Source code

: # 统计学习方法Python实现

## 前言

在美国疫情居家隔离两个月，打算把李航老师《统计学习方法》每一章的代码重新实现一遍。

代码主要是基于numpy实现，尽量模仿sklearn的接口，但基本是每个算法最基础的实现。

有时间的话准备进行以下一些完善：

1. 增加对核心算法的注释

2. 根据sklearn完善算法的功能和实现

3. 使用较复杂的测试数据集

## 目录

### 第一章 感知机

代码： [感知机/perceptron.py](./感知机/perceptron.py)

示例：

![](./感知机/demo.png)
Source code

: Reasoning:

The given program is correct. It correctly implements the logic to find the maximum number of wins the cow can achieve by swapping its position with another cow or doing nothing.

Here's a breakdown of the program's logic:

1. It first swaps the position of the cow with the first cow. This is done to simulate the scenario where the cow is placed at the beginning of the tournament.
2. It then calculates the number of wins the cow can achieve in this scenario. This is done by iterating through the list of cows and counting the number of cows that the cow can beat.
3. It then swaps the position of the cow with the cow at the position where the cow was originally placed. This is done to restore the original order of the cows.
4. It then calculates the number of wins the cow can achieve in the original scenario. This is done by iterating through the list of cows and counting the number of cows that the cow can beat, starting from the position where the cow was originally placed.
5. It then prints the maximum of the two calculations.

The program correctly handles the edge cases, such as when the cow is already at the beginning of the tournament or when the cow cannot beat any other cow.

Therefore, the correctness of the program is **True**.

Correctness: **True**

→ **Directions**: Where the word "maximum" appears in a line of the data above, tally that line; then give the total and nothing more.

→ **Solution below**: 2